→ **Source data**:
= Beginning of Section =

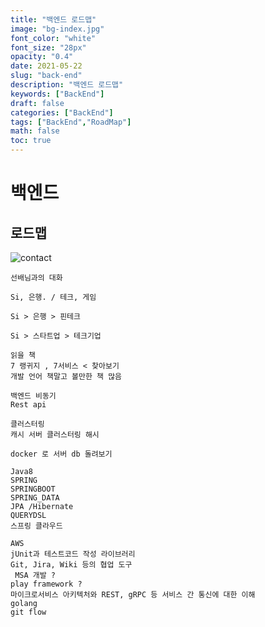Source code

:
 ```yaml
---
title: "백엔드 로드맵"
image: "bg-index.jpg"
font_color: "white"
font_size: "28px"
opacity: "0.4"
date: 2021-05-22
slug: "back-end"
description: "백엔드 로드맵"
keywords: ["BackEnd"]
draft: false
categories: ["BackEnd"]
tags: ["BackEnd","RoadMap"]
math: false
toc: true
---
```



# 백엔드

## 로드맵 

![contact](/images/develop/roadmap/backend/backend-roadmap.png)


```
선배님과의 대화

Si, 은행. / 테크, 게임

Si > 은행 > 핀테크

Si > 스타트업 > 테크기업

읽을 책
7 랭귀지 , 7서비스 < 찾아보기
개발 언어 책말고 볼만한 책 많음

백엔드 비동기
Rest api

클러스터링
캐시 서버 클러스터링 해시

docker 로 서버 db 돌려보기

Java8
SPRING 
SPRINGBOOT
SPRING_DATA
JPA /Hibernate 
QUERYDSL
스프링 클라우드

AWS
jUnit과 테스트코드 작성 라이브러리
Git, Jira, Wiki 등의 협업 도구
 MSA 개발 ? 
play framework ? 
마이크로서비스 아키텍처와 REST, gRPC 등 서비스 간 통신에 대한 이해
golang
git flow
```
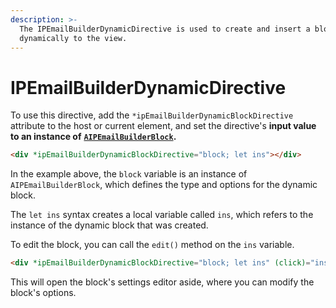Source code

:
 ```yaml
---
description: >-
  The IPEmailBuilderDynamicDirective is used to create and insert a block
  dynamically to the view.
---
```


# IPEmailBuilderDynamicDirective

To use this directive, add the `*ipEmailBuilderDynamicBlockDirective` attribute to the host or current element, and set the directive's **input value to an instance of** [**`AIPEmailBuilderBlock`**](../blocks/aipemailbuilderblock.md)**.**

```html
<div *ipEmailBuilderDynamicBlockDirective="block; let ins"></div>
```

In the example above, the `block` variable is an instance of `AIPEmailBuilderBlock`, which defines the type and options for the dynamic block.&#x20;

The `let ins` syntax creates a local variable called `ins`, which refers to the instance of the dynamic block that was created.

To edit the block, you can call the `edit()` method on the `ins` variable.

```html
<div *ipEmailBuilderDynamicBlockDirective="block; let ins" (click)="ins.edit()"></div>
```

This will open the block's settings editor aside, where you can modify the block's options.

= End of Section =
= Beginning of Section =

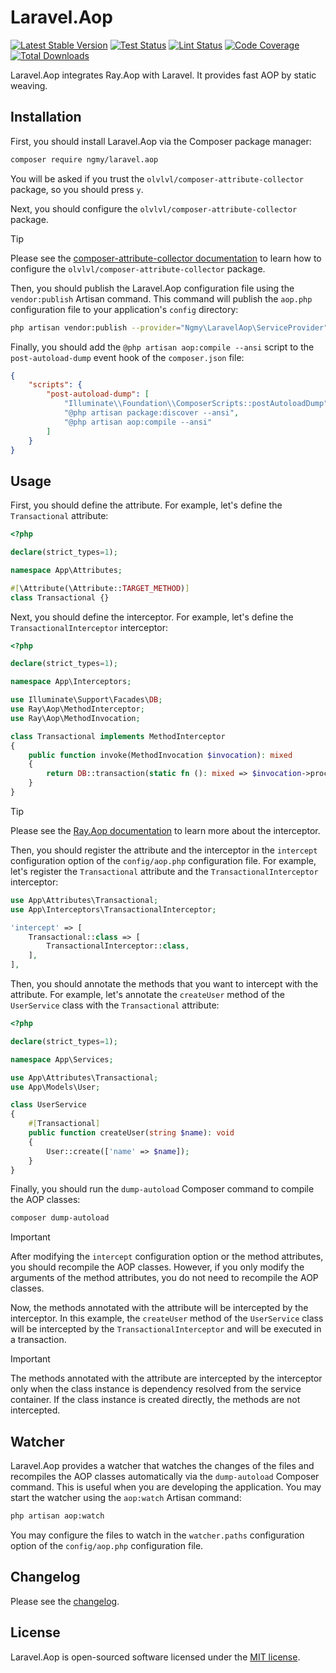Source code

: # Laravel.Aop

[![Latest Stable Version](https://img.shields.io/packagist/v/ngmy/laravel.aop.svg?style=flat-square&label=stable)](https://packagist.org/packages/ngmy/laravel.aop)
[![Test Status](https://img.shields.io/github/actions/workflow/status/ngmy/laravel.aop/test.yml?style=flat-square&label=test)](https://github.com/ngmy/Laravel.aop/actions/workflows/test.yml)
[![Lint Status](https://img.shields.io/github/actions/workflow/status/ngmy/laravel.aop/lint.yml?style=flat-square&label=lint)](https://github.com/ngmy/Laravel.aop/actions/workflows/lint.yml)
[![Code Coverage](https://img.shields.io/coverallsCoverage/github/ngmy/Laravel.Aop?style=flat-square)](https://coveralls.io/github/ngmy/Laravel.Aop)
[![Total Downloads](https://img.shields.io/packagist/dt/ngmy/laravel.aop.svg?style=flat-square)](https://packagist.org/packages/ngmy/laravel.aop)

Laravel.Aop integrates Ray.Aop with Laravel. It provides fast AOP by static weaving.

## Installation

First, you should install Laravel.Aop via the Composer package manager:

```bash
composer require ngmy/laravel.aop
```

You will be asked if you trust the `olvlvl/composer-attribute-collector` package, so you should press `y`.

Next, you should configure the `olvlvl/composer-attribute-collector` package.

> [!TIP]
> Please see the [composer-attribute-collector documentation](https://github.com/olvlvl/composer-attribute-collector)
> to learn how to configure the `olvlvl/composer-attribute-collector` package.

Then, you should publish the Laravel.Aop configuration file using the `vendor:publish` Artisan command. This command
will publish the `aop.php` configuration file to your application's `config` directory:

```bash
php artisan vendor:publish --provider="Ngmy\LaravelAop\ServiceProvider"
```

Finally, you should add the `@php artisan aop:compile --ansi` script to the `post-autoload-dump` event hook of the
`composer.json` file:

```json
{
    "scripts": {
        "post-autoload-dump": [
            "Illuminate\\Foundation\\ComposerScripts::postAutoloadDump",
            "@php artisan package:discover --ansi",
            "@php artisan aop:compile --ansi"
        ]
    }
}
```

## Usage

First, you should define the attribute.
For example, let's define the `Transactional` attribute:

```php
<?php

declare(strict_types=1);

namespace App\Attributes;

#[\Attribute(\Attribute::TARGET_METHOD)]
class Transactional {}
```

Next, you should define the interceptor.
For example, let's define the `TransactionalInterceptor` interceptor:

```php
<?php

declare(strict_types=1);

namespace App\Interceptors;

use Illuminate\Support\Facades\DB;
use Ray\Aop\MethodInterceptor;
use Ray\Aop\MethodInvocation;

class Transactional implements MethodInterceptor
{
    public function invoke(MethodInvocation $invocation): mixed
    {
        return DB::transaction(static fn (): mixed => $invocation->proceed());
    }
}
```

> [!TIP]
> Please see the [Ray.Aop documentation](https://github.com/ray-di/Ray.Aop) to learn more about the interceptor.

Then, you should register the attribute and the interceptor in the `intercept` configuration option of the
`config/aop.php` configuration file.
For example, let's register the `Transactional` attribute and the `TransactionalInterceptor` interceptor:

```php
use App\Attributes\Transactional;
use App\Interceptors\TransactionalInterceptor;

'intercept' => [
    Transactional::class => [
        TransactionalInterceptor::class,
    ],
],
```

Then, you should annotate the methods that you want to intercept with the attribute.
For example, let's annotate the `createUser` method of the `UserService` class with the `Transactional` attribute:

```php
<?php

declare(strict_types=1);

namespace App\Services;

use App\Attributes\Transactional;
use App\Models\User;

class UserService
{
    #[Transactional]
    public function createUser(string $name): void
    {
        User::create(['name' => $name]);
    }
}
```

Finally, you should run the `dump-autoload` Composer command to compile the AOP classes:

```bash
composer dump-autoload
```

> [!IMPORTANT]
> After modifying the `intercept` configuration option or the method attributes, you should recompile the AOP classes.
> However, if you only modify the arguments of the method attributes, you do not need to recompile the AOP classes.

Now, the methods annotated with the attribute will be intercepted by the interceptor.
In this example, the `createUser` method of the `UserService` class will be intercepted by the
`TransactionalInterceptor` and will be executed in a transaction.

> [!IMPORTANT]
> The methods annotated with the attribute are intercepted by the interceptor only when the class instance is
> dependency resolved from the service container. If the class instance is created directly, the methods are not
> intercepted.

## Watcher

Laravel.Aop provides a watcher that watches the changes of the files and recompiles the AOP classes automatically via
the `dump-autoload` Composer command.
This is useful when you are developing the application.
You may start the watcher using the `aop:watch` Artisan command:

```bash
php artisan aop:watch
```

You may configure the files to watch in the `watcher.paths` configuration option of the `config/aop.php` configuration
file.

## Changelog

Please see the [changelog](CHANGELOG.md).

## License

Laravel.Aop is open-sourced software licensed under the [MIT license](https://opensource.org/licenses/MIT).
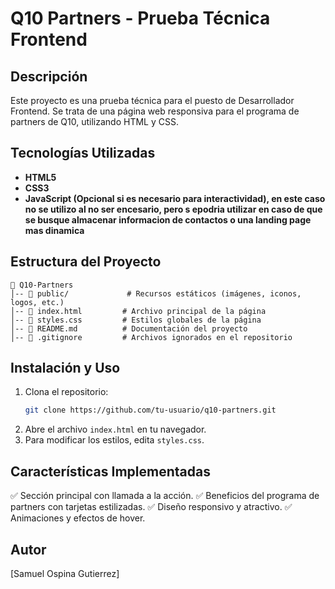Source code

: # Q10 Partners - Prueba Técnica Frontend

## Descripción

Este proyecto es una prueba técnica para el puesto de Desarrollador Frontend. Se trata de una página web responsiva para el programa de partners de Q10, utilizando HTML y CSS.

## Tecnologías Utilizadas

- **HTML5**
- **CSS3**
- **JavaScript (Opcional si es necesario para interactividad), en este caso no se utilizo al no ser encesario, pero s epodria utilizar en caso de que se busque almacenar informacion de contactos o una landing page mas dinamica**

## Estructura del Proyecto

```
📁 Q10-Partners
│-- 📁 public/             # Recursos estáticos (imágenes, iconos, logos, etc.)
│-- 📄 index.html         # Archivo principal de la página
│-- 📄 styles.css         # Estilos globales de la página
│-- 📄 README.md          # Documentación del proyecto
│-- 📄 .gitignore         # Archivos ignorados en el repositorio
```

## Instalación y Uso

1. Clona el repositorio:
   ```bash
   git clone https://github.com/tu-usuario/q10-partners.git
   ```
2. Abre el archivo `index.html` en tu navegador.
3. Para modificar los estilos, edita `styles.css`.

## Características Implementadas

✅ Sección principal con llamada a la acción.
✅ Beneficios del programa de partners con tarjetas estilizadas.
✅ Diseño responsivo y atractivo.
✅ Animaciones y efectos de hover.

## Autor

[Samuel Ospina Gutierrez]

= End of Section =
= Beginning of Section =

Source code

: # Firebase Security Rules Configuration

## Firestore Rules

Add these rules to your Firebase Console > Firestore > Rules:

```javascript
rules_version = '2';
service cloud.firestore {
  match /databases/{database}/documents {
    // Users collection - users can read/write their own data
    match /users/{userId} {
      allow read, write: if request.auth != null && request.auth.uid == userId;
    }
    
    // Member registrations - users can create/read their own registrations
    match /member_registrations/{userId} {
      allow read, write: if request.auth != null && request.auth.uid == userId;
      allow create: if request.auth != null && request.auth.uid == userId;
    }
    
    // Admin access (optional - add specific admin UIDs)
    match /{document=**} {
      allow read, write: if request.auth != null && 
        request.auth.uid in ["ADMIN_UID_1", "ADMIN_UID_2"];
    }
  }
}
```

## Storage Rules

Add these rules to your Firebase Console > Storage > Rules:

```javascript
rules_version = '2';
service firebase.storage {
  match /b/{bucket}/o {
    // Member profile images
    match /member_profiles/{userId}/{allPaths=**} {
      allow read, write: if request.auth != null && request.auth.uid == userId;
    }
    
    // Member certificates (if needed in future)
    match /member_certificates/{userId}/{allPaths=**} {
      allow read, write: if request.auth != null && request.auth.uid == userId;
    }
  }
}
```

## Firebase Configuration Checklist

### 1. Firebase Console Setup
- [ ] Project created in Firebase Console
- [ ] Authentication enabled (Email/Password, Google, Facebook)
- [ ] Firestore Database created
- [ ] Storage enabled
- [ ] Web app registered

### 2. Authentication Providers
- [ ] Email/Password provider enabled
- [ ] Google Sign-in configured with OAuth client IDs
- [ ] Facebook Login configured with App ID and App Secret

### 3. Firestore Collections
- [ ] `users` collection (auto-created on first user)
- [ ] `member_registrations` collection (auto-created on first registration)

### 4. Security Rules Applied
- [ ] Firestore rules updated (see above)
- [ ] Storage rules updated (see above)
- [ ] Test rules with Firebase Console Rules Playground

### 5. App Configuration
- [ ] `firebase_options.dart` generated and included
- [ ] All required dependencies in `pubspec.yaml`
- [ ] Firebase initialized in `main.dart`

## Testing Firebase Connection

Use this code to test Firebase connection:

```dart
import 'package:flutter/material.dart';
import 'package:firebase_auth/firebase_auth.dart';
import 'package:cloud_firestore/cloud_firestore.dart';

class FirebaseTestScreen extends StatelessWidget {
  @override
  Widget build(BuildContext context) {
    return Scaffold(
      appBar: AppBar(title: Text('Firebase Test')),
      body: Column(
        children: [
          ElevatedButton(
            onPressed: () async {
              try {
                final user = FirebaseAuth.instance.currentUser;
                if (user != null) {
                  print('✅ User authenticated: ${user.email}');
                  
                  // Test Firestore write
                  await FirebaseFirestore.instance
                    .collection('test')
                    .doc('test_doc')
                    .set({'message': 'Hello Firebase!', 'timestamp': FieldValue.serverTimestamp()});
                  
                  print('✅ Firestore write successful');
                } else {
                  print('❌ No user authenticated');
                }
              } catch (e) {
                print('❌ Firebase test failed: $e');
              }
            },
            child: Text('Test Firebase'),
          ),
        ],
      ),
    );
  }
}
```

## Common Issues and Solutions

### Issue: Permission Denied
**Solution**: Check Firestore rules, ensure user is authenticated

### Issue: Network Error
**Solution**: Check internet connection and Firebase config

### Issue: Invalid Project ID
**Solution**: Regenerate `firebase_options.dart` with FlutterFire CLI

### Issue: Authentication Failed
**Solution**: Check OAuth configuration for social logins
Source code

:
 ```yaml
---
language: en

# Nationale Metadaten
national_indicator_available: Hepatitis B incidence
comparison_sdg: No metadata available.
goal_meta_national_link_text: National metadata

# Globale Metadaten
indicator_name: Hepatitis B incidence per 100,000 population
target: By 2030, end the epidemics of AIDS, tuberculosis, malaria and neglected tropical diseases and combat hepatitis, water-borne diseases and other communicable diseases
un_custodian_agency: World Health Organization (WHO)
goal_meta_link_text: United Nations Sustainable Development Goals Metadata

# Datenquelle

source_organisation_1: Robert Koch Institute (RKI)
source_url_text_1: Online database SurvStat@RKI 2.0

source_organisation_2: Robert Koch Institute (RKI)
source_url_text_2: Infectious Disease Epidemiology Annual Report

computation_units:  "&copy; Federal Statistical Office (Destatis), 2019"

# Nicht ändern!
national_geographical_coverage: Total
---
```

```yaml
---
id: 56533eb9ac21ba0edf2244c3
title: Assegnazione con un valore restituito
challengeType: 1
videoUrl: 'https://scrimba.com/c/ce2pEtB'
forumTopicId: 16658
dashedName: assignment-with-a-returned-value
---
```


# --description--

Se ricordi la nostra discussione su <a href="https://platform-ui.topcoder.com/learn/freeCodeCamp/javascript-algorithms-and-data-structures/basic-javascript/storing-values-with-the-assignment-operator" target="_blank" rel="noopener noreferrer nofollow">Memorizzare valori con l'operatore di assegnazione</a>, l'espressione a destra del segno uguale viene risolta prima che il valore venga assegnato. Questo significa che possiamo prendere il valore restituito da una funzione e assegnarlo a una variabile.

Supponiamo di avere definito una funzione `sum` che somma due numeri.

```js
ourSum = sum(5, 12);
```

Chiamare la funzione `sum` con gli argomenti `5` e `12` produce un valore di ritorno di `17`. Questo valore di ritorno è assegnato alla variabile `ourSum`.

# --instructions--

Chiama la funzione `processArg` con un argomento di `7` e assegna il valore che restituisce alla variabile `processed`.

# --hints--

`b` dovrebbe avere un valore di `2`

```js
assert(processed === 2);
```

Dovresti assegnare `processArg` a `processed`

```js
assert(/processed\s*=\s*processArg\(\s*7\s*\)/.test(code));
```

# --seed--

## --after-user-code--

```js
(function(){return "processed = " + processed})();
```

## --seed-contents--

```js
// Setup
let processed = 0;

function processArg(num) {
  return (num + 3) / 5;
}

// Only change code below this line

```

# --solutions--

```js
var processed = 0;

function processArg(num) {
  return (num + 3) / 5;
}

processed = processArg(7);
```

= End of Section =

→ **Brief**: Search the data for "AIPEmailBuilderBlock". Copy every line that has it.

→ **Answer to this problem**:
To use this directive, add the `*ipEmailBuilderDynamicBlockDirective` attribute to the host or current element, and set the directive's **input value to an instance of** [**`AIPEmailBuilderBlock`**](../blocks/aipemailbuilderblock.md)**.**
In the example above, the `block` variable is an instance of `AIPEmailBuilderBlock`, which defines the type and options for the dynamic block.&#x20;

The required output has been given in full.